The holidays are a time to celebrate with friends and family, look back on the year's accomplishments, and give thanks for everything we have. But they're also an excellent excuse to stock up on triathlon gear for next season! Obviously, we're partial to our own Switch Aero System, but in this 12-part series we'll highlight and recommend some of the best triathlon gear that will get you to the finish line faster in your next race.

Aero helmets have been around for a while and there is no questions that they can have a big impact on speed. While they won't save you nearly as much time as a proper aero body position, they will help about as much as using an aero front wheel - potentially as much as 30-40 seconds over a 40 km distance!

All that being said, they do have a few drawbacks - well, I guess just one really big drawback: what makes an aero helmet great during a race will also make you very memorable during your Sunday group ride (i.e. they look funny if you wear one outside of a race).  Oh yeah, and they also don't have much ventilation. Enter Aero Road Helmets, combining great aerodynamics with cooling in a much more traditional road helmet look.

Characteristics of Aero Road Helmets:

Aerodynamic shape - the new breed of aero road helmets are designed with speed in mind and every contour has been specifically designed to cut down on wind resistance.

Temperature regulation - the great thing about aero road helmets is that they combine great aerodynamics with great cooling. One of the biggest drawbacks of a traditional aero helmet is its lack of vents - not a problem with aero road helmets that combine vents and internal channeling to keep you cool.

Road look - an aero road helmet is much closer in look to a road helmet than an aero helmet so you won't have to be self conscious wherever you wear it.

We Like:

Specialized S-Works Evade (price $250):

Substantial aero performance and lots of ventilation make the Evade a nice option. Its a little heavier than a normal road helmet and the cooling performance is much better at high speed but this is to be expected when aero is a critical part of the design.

Giro Synthe (price $250):

New for 2014, the Synthe is Giro's latest entry into the aero road helmet game. It combines light weight, good aerodynamic performance, and decent cooling in a nice looking package. It even includes slots on the side of the helmet for sunglass docking.

POC Octal Aero (price $300):

 

POC appears to have gone a bit more for the aero than the road in their aero road helmet offering.

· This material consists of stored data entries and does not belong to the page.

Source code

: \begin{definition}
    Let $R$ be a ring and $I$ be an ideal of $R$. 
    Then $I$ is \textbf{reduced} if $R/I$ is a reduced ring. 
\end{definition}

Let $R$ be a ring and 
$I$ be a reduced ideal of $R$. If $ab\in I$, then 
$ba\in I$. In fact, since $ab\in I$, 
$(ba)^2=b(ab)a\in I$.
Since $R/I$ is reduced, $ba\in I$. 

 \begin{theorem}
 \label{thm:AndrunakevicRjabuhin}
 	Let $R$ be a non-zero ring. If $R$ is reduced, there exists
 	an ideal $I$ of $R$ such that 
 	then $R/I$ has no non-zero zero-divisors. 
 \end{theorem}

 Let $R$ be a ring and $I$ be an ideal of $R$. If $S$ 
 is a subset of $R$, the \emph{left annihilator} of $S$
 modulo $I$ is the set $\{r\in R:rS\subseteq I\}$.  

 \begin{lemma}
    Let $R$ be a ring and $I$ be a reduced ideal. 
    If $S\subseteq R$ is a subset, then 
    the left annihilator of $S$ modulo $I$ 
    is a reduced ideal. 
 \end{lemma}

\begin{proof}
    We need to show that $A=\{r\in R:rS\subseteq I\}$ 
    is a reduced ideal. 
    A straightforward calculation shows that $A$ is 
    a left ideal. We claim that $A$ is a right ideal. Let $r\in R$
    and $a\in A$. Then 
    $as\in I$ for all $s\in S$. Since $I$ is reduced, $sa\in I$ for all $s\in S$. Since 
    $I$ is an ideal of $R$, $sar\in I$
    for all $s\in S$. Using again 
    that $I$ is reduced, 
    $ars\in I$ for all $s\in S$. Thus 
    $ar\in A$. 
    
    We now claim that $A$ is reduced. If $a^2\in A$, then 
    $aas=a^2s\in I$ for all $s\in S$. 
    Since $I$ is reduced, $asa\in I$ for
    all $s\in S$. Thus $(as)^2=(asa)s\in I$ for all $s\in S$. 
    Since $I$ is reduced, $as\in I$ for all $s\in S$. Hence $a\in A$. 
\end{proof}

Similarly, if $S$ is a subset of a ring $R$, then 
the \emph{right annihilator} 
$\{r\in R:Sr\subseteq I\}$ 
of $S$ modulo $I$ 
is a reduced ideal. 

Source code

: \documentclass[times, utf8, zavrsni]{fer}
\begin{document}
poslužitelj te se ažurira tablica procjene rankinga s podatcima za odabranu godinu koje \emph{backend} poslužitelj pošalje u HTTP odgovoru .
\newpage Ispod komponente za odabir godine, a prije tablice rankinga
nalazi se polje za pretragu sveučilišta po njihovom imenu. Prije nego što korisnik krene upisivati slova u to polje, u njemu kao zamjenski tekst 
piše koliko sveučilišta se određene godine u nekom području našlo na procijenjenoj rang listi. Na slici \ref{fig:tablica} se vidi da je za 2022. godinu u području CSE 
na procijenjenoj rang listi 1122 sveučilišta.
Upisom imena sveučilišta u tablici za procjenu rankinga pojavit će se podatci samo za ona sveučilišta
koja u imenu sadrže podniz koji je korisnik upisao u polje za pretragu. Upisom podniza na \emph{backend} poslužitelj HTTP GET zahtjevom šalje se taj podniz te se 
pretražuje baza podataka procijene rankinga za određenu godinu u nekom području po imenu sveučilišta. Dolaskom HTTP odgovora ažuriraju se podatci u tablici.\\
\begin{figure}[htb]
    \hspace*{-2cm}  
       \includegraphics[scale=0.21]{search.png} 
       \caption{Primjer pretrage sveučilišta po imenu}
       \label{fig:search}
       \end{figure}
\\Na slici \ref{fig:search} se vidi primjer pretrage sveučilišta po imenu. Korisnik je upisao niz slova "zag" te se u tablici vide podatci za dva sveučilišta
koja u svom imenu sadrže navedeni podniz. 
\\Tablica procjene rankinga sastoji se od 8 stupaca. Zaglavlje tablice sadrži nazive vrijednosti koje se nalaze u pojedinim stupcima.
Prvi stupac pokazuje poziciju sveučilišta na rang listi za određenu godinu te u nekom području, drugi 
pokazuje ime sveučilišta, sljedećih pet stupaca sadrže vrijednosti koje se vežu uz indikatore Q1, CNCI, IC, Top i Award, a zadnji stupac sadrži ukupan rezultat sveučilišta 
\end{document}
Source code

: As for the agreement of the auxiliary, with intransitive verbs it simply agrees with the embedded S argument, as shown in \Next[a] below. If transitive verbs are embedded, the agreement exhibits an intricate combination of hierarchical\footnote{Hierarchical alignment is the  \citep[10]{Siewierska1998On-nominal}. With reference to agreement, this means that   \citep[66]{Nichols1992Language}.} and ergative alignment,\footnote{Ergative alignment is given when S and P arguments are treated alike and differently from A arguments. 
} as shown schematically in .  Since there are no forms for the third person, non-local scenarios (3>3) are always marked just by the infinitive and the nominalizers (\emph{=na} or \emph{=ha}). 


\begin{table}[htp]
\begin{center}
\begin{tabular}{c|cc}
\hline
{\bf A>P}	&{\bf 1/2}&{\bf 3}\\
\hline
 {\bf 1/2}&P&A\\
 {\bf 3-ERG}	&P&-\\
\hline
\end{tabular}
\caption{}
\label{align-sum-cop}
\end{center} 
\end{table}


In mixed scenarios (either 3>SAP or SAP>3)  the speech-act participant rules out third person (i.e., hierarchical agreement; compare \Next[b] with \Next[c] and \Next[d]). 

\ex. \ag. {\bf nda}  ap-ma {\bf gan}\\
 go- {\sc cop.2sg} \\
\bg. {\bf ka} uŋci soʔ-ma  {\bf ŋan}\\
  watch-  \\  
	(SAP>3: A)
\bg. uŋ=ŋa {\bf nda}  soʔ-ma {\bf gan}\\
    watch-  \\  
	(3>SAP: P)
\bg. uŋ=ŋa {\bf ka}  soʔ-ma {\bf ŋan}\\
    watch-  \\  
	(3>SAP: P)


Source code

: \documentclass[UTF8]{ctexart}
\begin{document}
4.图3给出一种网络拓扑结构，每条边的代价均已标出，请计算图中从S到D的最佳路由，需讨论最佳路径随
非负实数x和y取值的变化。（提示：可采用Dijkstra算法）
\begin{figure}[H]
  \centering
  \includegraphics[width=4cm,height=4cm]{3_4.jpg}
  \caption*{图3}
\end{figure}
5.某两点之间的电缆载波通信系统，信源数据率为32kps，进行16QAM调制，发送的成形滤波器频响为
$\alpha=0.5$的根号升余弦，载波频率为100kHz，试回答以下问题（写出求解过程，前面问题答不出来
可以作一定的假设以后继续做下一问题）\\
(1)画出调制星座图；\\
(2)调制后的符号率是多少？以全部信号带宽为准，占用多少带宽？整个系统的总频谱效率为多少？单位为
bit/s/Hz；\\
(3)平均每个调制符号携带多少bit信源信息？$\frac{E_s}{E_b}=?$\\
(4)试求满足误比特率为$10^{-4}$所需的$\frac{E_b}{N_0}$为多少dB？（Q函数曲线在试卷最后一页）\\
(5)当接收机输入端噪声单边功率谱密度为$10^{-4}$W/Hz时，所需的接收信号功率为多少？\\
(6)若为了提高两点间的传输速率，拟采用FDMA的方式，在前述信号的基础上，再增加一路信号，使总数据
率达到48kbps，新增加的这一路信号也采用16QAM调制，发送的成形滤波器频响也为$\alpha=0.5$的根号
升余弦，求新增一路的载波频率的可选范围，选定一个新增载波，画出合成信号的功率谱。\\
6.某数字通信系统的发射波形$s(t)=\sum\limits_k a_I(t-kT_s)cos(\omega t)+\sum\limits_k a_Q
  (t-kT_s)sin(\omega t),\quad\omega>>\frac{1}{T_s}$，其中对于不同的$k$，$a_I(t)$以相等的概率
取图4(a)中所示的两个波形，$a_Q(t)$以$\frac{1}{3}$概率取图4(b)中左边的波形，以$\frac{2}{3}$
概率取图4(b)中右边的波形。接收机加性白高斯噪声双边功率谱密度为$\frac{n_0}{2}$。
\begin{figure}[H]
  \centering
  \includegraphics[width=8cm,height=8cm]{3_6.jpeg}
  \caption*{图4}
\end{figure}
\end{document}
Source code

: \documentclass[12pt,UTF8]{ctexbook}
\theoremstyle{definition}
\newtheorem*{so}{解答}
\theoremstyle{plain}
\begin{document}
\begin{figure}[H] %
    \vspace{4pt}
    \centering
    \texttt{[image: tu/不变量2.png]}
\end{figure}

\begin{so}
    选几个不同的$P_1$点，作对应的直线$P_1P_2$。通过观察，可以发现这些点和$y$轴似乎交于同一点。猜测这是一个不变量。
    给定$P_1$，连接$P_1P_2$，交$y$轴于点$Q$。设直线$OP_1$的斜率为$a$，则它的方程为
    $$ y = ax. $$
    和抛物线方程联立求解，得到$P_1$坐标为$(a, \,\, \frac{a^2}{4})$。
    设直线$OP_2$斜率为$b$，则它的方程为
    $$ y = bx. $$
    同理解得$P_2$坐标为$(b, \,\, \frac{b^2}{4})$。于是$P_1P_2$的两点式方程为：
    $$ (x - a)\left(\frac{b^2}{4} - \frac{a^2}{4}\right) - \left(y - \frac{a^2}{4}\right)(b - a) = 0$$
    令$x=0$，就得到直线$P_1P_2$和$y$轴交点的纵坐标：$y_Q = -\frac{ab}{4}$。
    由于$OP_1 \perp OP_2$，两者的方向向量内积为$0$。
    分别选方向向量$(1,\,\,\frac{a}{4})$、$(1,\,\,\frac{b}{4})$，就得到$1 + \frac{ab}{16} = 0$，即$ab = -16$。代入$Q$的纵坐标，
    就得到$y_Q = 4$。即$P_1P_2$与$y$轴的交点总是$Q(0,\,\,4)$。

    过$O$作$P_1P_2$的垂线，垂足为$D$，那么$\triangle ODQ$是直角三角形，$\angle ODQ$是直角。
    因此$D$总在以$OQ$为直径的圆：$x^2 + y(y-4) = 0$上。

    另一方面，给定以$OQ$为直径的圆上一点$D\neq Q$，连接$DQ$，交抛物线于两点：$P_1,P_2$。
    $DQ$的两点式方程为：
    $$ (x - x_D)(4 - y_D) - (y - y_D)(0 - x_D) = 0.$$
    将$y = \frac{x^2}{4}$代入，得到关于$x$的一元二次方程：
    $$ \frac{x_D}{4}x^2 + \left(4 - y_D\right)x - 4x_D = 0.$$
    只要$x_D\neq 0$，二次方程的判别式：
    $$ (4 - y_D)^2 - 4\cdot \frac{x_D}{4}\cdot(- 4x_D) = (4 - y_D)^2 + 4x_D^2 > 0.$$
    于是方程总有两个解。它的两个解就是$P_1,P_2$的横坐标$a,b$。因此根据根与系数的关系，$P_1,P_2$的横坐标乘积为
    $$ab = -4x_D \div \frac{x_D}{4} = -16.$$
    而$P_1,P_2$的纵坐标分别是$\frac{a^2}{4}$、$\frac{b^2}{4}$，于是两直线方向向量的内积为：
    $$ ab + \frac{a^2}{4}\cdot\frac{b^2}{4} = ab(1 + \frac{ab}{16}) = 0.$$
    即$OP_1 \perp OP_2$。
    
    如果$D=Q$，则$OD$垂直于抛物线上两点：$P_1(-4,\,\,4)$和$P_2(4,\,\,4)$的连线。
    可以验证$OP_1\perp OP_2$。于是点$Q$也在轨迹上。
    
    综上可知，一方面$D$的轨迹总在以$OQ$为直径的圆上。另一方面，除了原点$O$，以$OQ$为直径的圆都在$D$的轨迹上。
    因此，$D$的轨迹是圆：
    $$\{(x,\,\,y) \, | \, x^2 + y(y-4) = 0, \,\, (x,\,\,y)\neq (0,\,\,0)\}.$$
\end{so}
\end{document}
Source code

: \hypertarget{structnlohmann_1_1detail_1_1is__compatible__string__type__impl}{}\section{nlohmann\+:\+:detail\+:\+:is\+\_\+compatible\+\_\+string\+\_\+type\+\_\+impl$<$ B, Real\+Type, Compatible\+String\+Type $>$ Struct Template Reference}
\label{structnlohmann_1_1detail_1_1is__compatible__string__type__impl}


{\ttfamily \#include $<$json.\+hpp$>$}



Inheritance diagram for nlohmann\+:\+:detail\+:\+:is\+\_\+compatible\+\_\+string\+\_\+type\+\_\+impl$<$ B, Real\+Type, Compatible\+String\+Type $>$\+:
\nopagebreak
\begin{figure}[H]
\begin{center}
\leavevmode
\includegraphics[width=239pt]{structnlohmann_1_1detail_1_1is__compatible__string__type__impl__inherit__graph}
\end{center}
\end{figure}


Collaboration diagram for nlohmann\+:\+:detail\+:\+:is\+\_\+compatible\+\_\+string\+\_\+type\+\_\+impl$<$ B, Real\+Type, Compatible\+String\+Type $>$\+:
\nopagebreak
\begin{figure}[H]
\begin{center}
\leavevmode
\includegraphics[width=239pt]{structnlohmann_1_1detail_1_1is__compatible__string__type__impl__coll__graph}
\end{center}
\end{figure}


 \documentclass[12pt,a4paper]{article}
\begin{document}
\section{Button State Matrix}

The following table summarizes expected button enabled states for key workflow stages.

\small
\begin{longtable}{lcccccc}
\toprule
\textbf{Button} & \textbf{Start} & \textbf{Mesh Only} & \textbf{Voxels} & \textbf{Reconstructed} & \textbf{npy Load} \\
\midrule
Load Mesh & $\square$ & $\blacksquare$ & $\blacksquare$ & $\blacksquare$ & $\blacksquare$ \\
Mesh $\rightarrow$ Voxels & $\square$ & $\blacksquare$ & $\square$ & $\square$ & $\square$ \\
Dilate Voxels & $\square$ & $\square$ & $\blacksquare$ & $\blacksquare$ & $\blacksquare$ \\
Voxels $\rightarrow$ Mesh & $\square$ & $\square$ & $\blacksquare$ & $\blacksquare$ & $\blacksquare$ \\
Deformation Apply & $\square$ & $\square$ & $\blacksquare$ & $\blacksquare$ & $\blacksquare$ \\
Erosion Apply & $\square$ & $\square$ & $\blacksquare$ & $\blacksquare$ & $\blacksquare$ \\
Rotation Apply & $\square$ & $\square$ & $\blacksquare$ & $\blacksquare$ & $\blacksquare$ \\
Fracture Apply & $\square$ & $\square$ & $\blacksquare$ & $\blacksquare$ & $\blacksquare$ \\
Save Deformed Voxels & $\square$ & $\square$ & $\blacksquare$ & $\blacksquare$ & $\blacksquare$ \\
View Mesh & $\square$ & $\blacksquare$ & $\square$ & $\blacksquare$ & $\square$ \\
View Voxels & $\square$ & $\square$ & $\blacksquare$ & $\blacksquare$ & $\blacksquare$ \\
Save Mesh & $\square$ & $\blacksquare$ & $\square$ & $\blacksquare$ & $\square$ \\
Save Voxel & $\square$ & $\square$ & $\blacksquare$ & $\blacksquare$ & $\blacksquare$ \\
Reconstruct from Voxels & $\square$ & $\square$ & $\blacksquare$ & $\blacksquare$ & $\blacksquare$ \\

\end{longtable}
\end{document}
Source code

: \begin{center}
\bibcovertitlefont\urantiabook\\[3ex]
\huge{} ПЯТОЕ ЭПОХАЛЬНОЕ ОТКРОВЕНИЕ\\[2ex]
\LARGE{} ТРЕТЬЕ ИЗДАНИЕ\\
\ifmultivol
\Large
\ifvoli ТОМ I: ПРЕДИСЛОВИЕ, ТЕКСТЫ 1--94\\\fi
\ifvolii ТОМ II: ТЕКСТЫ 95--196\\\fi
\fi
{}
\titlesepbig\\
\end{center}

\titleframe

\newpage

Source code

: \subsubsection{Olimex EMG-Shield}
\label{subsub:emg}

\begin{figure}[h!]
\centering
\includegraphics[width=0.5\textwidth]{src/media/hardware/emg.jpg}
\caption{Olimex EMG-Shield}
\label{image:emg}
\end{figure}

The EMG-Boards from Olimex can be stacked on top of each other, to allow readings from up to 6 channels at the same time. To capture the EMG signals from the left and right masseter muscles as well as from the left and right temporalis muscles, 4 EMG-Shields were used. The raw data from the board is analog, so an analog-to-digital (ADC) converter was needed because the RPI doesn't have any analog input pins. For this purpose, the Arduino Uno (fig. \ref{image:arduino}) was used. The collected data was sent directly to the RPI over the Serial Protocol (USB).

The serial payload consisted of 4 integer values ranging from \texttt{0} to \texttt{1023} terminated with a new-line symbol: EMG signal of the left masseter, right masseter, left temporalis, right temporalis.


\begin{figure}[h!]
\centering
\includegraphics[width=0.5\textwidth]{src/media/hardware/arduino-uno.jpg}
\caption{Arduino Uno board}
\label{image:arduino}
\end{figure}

On their website they talk a lot about using Olympic medalist Gustav Larsson and computational fluid dynamics (CFD) during development which is cool but likely an approach similar to other manufacturers. The Octal does have ventilation and sort of looks like a road helmet making it another nice option.

Kask Infinity (price $369):

The Kask Infinity is a good aero road helmet (like the others we have included) its just a lot more expensive. Is the extra expense worth it - I will leave that one up to you. It does have one cool trick up its sleeve, the shield on top of the helmet can slide back exposing additional ventilation. This allows you to dial your level of aero, open the shield up all the way and you get the most cooling but the least aerodynamic performance, close it all the way and you get the more aero and less cooling. 

Lazer Z1 (price $269):

 

Lazer has taken a different approach with their Z1 aero road helmet. It is a classic light weight road helmet with plenty of ventilation and internal air channeling but when you want increased aero performance just attached the optional aeroshell and its a completely different helmet. Of course you will be sacrificing a good amount of the ventilation with the aeroshell in place but not a bad trade off for a multi-purpose design.